The Chilean building boom of the late 1800s, spurred by rising silver, copper, and nitrite prices worldwide, inspired some of the city's most marvelous architecture. Grand palaces, their stern neoclassical facades fashionably adorned touches of baroque and art nouveau frill. The finest of them all is at the heart of the ritzy Calle Dieciocho neighborhood, the Cousiño Palace.
The mansion was designed by architect Paul Lathoud for the Cousiño Goyenechea family, a prominent clan who owned everything from the famed Cousiño-Macul Vineyards, to assorted coal and silver mines. The French-inspired building often draws comparisons to Versailles, and has hosted foreign dignataries from Marshal Tito to Queen Elizabeth.

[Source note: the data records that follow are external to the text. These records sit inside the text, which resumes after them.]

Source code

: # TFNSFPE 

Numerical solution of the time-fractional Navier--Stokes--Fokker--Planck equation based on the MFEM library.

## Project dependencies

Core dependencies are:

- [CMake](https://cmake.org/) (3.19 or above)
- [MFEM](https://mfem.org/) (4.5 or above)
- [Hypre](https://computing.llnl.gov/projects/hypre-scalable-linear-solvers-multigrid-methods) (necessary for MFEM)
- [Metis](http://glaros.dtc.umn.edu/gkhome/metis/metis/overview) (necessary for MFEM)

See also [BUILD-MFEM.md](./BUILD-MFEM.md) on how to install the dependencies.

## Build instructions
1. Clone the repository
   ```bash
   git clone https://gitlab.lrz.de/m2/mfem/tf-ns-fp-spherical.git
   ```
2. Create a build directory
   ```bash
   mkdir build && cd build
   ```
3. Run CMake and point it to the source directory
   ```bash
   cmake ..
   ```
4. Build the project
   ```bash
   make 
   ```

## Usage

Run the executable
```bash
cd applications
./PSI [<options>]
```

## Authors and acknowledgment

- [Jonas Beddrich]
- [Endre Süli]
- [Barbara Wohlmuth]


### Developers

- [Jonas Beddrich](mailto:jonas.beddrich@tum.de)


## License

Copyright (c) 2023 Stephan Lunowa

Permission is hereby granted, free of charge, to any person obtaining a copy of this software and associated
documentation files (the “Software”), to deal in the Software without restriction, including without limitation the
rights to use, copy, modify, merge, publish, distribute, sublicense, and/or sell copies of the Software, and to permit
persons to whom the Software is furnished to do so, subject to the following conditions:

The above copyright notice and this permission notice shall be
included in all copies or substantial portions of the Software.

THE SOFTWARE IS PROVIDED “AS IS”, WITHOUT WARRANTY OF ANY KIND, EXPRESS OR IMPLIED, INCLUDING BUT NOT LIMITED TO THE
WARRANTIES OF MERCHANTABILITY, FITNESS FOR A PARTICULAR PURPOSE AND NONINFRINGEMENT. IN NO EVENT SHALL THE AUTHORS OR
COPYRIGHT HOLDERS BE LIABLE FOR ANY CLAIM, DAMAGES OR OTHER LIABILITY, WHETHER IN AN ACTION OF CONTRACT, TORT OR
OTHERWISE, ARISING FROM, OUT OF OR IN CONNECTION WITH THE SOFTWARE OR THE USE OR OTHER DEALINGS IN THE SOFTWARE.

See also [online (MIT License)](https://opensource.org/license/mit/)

Today, you can tour its soaring marble halls and twelve sumptuously decorated rooms, each offering a glimpse into the lives of the Chilean aristocracy during those heady boom years.
On the southern border of Santiago's historic center, close to the University of Chile, lies the once opulent neighborhood called Calle Dieciocho. It's more maneuverable in a car than the narrow, congested streets immediately surrounding Plaza de Armas, seven very pretty blocks away. Still, it's much more convenient for most people to take the L2 yellow line to the Toesca station.
You must visit on a 45-minute guided tour, which are offered throughout the day. Most guides speak both Spanish and English.